* Supplied entries
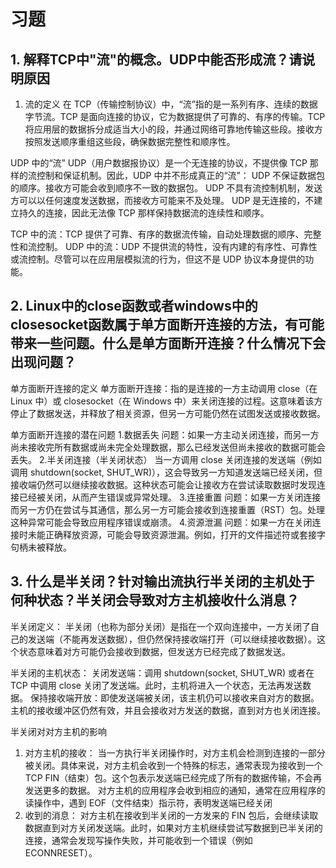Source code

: # 习题
## 1. 解释TCP中"流"的概念。UDP中能否形成流？请说明原因
1. 流的定义
   在 TCP（传输控制协议）中，“流”指的是一系列有序、连续的数据字节流。TCP 是面向连接的协议，它为数据提供了可靠的、有序的传输。TCP 将应用层的数据拆分成适当大小的段，并通过网络可靠地传输这些段。接收方按照发送顺序重组这些段，确保数据完整性和顺序性。

UDP 中的“流”
  UDP（用户数据报协议）是一个无连接的协议，不提供像 TCP 那样的流控制和保证机制。因此，UDP 中并不形成真正的“流”：
  UDP 不保证数据包的顺序。接收方可能会收到顺序不一致的数据包。
  UDP 不具有流控制机制，发送方可以以任何速度发送数据，而接收方可能来不及处理。
  UDP 是无连接的，不建立持久的连接，因此无法像 TCP 那样保持数据流的连续性和顺序。

TCP 中的流：TCP 提供了可靠、有序的数据流传输，自动处理数据的顺序、完整性和流控制。
UDP 中的流：UDP 不提供流的特性，没有内建的有序性、可靠性或流控制。尽管可以在应用层模拟流的行为，但这不是 UDP 协议本身提供的功能。

## 2. Linux中的close函数或者windows中的closesocket函数属于单方面断开连接的方法，有可能带来一些问题。什么是单方面断开连接？什么情况下会出现问题？

单方面断开连接的定义
  单方面断开连接：指的是连接的一方主动调用 close（在 Linux 中）或 closesocket（在 Windows 中）来关闭连接的过程。这意味着该方停止了数据发送，并释放了相关资源，但另一方可能仍然在试图发送或接收数据。

单方面断开连接的潜在问题
  1.数据丢失
  问题：如果一方主动关闭连接，而另一方尚未接收完所有数据或尚未完全处理数据，那么已经发送但尚未接收的数据可能会丢失。
  2.半关闭连接（半关闭状态）
  当一方调用 close 关闭连接的发送端（例如调用 shutdown(socket, SHUT_WR)），这会导致另一方知道发送端已经关闭，但接收端仍然可以继续接收数据。这种状态可能会让接收方在尝试读取数据时发现连接已经被关闭，从而产生错误或异常处理。
  3.连接重置
  问题：如果一方关闭连接而另一方仍在尝试与其通信，那么另一方可能会接收到连接重置（RST）包。处理这种异常可能会导致应用程序错误或崩溃。
  4.资源泄漏
  问题：如果一方在关闭连接时未能正确释放资源，可能会导致资源泄漏。例如，打开的文件描述符或套接字句柄未被释放。


## 3. 什么是半关闭？针对输出流执行半关闭的主机处于何种状态？半关闭会导致对方主机接收什么消息？

半关闭定义：
  半关闭（也称为部分关闭）是指在一个双向连接中，一方关闭了自己的发送端（不能再发送数据），但仍然保持接收端打开（可以继续接收数据）。这个状态意味着对方可能仍会接收到数据，但发送方已经完成了数据发送。

半关闭的主机状态：
  关闭发送端：调用 shutdown(socket, SHUT_WR) 或者在 TCP 中调用 close 关闭了发送端。此时，主机将进入一个状态，无法再发送数据。
  保持接收端开放：即使发送端被关闭，该主机仍可以接收来自对方的数据。主机的接收缓冲区仍然有效，并且会接收对方发送的数据，直到对方也关闭连接。

半关闭对对方主机的影响     
  1. 对方主机的接收：
    当一方执行半关闭操作时，对方主机会检测到连接的一部分被关闭。具体来说，对方主机会收到一个特殊的标志，通常表现为接收到一个 TCP FIN（结束）包。这个包表示发送端已经完成了所有的数据传输，不会再发送更多的数据。
    对方主机的应用程序会收到相应的通知，通常在应用程序的读操作中，遇到 EOF（文件结束）指示符，表明发送端已经关闭
  2. 收到的消息：
    对方主机在接收到半关闭的一方发来的 FIN 包后，会继续读取数据直到对方关闭发送端。此时，如果对方主机继续尝试写数据到已半关闭的连接，通常会发现写操作失败，并可能收到一个错误（例如 ECONNRESET）。


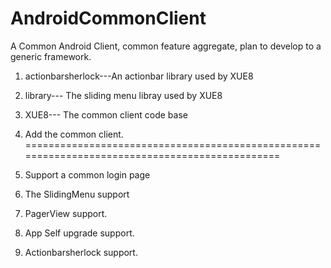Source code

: AndroidCommonClient
===================

A Common Android Client, common feature aggregate, plan to develop to a generic framework.

1. actionbarsherlock---An actionbar library used by XUE8
2. library--- The sliding menu libray used by XUE8
3. XUE8--- The common client code base

1. Add the common client.
===============================================================================================
2. Support a common login page
3. The SlidingMenu support
4. PagerView support.
5. App Self upgrade support.
6. Actionbarsherlock support.

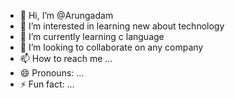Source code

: - 👋 Hi, I’m @Arungadam
- 👀 I’m interested in  learning new about technology 
- 🌱 I’m currently learning c language 
- 💞️ I’m looking to collaborate on any company 
- 📫 How to reach me ...
- 😄 Pronouns: ...
- ⚡ Fun fact: ...

<!---
Arungadam/Arungadam is a ✨ special ✨ repository because its `README.md` (this file) appears on your GitHub profile.
You can click the Preview link to take a look at your changes.
--->
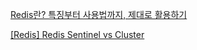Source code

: [Redis란? 특징부터 사용법까지, 제대로 활용하기](https://www.elancer.co.kr/blog/detail/768)

[[Redis] Redis Sentinel vs Cluster](https://jojaeng2.tistory.com/40)
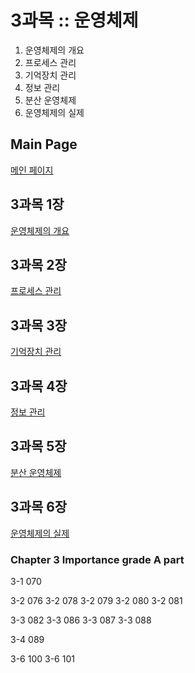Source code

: # 3과목 :: 운영체제
1. 운영체제의 개요
2. 프로세스 관리
3. 기억장치 관리
4. 정보 관리
5. 분산 운영체제
6. 운영체제의 실제


## Main Page
[메인 페이지](https://github.com/JuNijen/Industrial-Engineer-Information-Processing/wiki/0_Main-Page)

## 3과목 1장
[운영체제의 개요](https://github.com/JuNijen/Industrial-Engineer-Information-Processing/wiki/%ED%95%84%EA%B8%B0_3%EA%B3%BC%EB%AA%A9-1%EC%9E%A5---%EC%9A%B4%EC%98%81%EC%B2%B4%EC%A0%9C%EC%9D%98-%EA%B0%9C%EC%9A%94)

## 3과목 2장 
[프로세스 관리](https://github.com/JuNijen/Industrial-Engineer-Information-Processing/wiki/%ED%95%84%EA%B8%B0_3%EA%B3%BC%EB%AA%A9-2%EC%9E%A5---%ED%94%84%EB%A1%9C%EC%84%B8%EC%8A%A4-%EA%B4%80%EB%A6%AC)

## 3과목 3장
[기억장치 관리](https://github.com/JuNijen/Industrial-Engineer-Information-Processing/wiki/%ED%95%84%EA%B8%B0_3%EA%B3%BC%EB%AA%A9-3%EC%9E%A5---%EA%B8%B0%EC%96%B5%EC%9E%A5%EC%B9%98-%EA%B4%80%EB%A6%AC)

## 3과목 4장
[정보 관리](https://github.com/JuNijen/Industrial-Engineer-Information-Processing/wiki/%ED%95%84%EA%B8%B0_3%EA%B3%BC%EB%AA%A9-4%EC%9E%A5---%EC%A0%95%EB%B3%B4-%EA%B4%80%EB%A6%AC)

## 3과목 5장
[분산 운영체제](https://github.com/JuNijen/Industrial-Engineer-Information-Processing/wiki/%ED%95%84%EA%B8%B0_3%EA%B3%BC%EB%AA%A9-5%EC%9E%A5---%EB%B6%84%EC%82%B0-%EC%9A%B4%EC%98%81%EC%B2%B4%EC%A0%9C)

## 3과목 6장
[운영체제의 실제](https://github.com/JuNijen/Industrial-Engineer-Information-Processing/wiki/%ED%95%84%EA%B8%B0_3%EA%B3%BC%EB%AA%A9-6%EC%9E%A5---%EC%9A%B4%EC%98%81%EC%B2%B4%EC%A0%9C%EC%9D%98-%EC%8B%A4%EC%A0%9C)


### Chapter 3 Importance grade A part
3-1 070

3-2 076
3-2 078
3-2 079
3-2 080
3-2 081

3-3 082
3-3 086
3-3 087
3-3 088

3-4 089

3-6 100
3-6 101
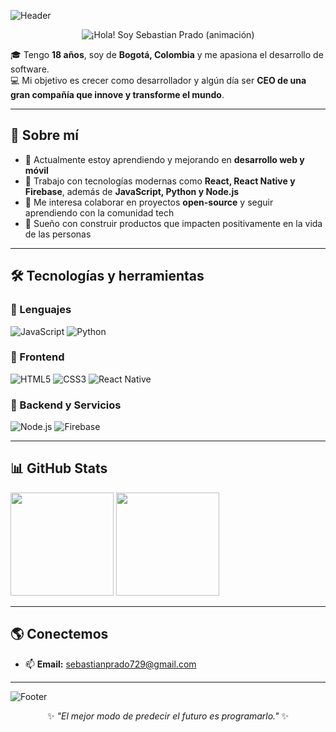 <!-- Banner -->
![Header](https://capsule-render.vercel.app/api?type=waving&color=000000&height=200&section=header&text=Sebastian%20Prado&fontSize=50&fontColor=ffffff&animation=fadeIn&fontAlignY=35)

<!-- Título animado con texto negro -->
<p align="center">
  <img
    src="https://readme-typing-svg.herokuapp.com?font=Fira+Code&size=30&duration=2800&pause=1000&color=000000&center=true&vCenter=true&width=700&background=00000000&lines=%F0%9F%91%8B+%C2%A1Hola!+Soy+Sebastian+Prado"
    alt="¡Hola! Soy Sebastian Prado (animación)" />
</p>

🎓 Tengo **18 años**, soy de **Bogotá, Colombia** y me apasiona el desarrollo de software.  
💻 Mi objetivo es crecer como desarrollador y algún día ser **CEO de una gran compañía que innove y transforme el mundo**.  

---

## 🚀 Sobre mí
- 🌱 Actualmente estoy aprendiendo y mejorando en **desarrollo web y móvil**  
- 🔧 Trabajo con tecnologías modernas como **React, React Native y Firebase**, además de **JavaScript, Python y Node.js**  
- 🤝 Me interesa colaborar en proyectos **open-source** y seguir aprendiendo con la comunidad tech  
- 🎯 Sueño con construir productos que impacten positivamente en la vida de las personas  

---

## 🛠️ Tecnologías y herramientas

### 🔹 Lenguajes
![JavaScript](https://img.shields.io/badge/javascript-%23323330.svg?style=for-the-badge&logo=javascript&logoColor=%23F7DF1E)
![Python](https://img.shields.io/badge/python-3670A0?style=for-the-badge&logo=python&logoColor=ffdd54)

### 🔹 Frontend
![HTML5](https://img.shields.io/badge/html5-%23E34F26.svg?style=for-the-badge&logo=html5&logoColor=white)
![CSS3](https://img.shields.io/badge/css3-%231572B6.svg?style=for-the-badge&logo=css3&logoColor=white)
![React Native](https://img.shields.io/badge/react_native-%2320232a.svg?style=for-the-badge&logo=react&logoColor=%2361DAFB)

### 🔹 Backend y Servicios
![Node.js](https://img.shields.io/badge/node.js-43853D?style=for-the-badge&logo=node.js&logoColor=white)
![Firebase](https://img.shields.io/badge/firebase-ffca28?style=for-the-badge&logo=firebase&logoColor=black)

---

## 📊 GitHub Stats

<p align="left">
  <img src="https://github-readme-stats.vercel.app/api?username=SebastianPrado&show_icons=true&theme=tokyonight&hide_border=true" height="165"/>
  <img src="https://github-readme-stats.vercel.app/api/top-langs/?username=SebastianPrado&layout=compact&theme=tokyonight&hide_border=true" height="165"/>
</p>

---

## 🌎 Conectemos
- 📫 **Email:** [sebastianprado729@gmail.com](mailto:sebastianprado729@gmail.com)  

---

<!-- Footer con animación -->
![Footer](https://capsule-render.vercel.app/api?type=waving&color=000000&height=120&section=footer&fontColor=ffffff&animation=twinkling)

<p align="center">
✨ <em>"El mejor modo de predecir el futuro es programarlo."</em> ✨
</p>
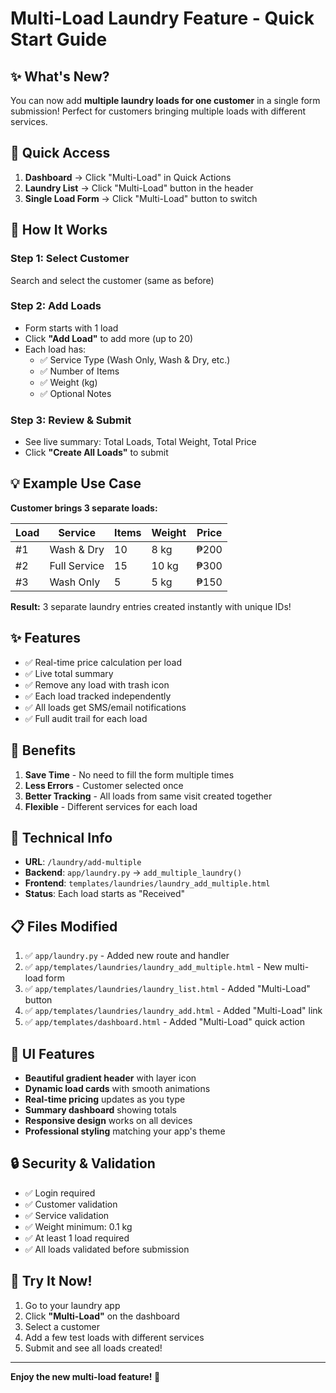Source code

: # Multi-Load Laundry Feature - Quick Start Guide

## ✨ What's New?

You can now add **multiple laundry loads for one customer** in a single form submission! Perfect for customers bringing multiple loads with different services.

## 🚀 Quick Access

1. **Dashboard** → Click "Multi-Load" in Quick Actions
2. **Laundry List** → Click "Multi-Load" button in the header
3. **Single Load Form** → Click "Multi-Load" button to switch

## 📝 How It Works

### Step 1: Select Customer
Search and select the customer (same as before)

### Step 2: Add Loads
- Form starts with 1 load
- Click **"Add Load"** to add more (up to 20)
- Each load has:
  - ✅ Service Type (Wash Only, Wash & Dry, etc.)
  - ✅ Number of Items
  - ✅ Weight (kg)
  - ✅ Optional Notes

### Step 3: Review & Submit
- See live summary: Total Loads, Total Weight, Total Price
- Click **"Create All Loads"** to submit

## 💡 Example Use Case

**Customer brings 3 separate loads:**

| Load | Service | Items | Weight | Price |
|------|---------|-------|--------|-------|
| #1 | Wash & Dry | 10 | 8 kg | ₱200 |
| #2 | Full Service | 15 | 10 kg | ₱300 |
| #3 | Wash Only | 5 | 5 kg | ₱150 |

**Result:** 3 separate laundry entries created instantly with unique IDs!

## ✨ Features

- ✅ Real-time price calculation per load
- ✅ Live total summary
- ✅ Remove any load with trash icon
- ✅ Each load tracked independently
- ✅ All loads get SMS/email notifications
- ✅ Full audit trail for each load

## 🎯 Benefits

1. **Save Time** - No need to fill the form multiple times
2. **Less Errors** - Customer selected once
3. **Better Tracking** - All loads from same visit created together
4. **Flexible** - Different services for each load

## 🔧 Technical Info

- **URL**: `/laundry/add-multiple`
- **Backend**: `app/laundry.py` → `add_multiple_laundry()`
- **Frontend**: `templates/laundries/laundry_add_multiple.html`
- **Status**: Each load starts as "Received"

## 📋 Files Modified

1. ✅ `app/laundry.py` - Added new route and handler
2. ✅ `app/templates/laundries/laundry_add_multiple.html` - New multi-load form
3. ✅ `app/templates/laundries/laundry_list.html` - Added "Multi-Load" button
4. ✅ `app/templates/laundries/laundry_add.html` - Added "Multi-Load" link
5. ✅ `app/templates/dashboard.html` - Added "Multi-Load" quick action

## 🎨 UI Features

- **Beautiful gradient header** with layer icon
- **Dynamic load cards** with smooth animations
- **Real-time pricing** updates as you type
- **Summary dashboard** showing totals
- **Responsive design** works on all devices
- **Professional styling** matching your app's theme

## 🔒 Security & Validation

- ✅ Login required
- ✅ Customer validation
- ✅ Service validation
- ✅ Weight minimum: 0.1 kg
- ✅ At least 1 load required
- ✅ All loads validated before submission

## 📱 Try It Now!

1. Go to your laundry app
2. Click **"Multi-Load"** on the dashboard
3. Select a customer
4. Add a few test loads with different services
5. Submit and see all loads created!

---

**Enjoy the new multi-load feature! 🎉**
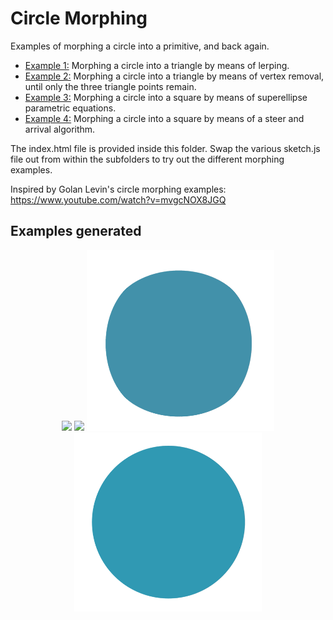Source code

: # Circle Morphing #

Examples of morphing a circle into a primitive, and back again.

* [Example 1:](https://github.com/Carla-de-Beer/P5js/blob/master/circle-morphing/circle-morph-lerp) Morphing a circle into a triangle by means of lerping.
* [Example 2:](https://github.com/Carla-de-Beer/P5js/blob/master/circle-morphing/circle-morph-vertex-removal) Morphing a circle into a triangle by means of vertex removal, until only the three triangle points remain.
* [Example 3:](https://github.com/Carla-de-Beer/P5js/blob/master/circle-morphing/circle-morph-super-ellipse) Morphing a circle into a square by means of superellipse parametric equations.
* [Example 4:](https://github.com/Carla-de-Beer/P5js/blob/master/circle-morphing/circle-morph-steer) Morphing a circle into a square by means of a steer and arrival algorithm.

The index.html file is provided inside this folder. Swap the various sketch.js file out from within the subfolders to try out the different morphing examples.

Inspired by Golan Levin's circle morphing examples:
https://www.youtube.com/watch?v=mvgcNOX8JGQ

## Examples generated
<p align="center">
  <img src="circle-morph-lerp/gif/animation.gif" width="300px"/>
  <img src="circle-morph-steer/gif/animation.gif" width="300px"/>
  <img src="circle-morph-super-ellipse/gif/animation.gif" width="300px"/>
  <img src="circle-morph-vertex-removal/gif/animation.gif" width="300px"/>
</p>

* Work to be completed
Copy nothing but the lines from the top of the material through the line holding "UDP 不具有流控制机制，发", exactly as written; omit pictures.

* Answer section
Source code

: # 习题
## 1. 解释TCP中"流"的概念。UDP中能否形成流？请说明原因
1. 流的定义
   在 TCP（传输控制协议）中，“流”指的是一系列有序、连续的数据字节流。TCP 是面向连接的协议，它为数据提供了可靠的、有序的传输。TCP 将应用层的数据拆分成适当大小的段，并通过网络可靠地传输这些段。接收方按照发送顺序重组这些段，确保数据完整性和顺序性。

UDP 中的“流”
  UDP（用户数据报协议）是一个无连接的协议，不提供像 TCP 那样的流控制和保证机制。因此，UDP 中并不形成真正的“流”：
  UDP 不保证数据包的顺序。接收方可能会收到顺序不一致的数据包。
  UDP 不具有流控制机制，发送方可以以任何速度发送数据，而接收方可能来不及处理。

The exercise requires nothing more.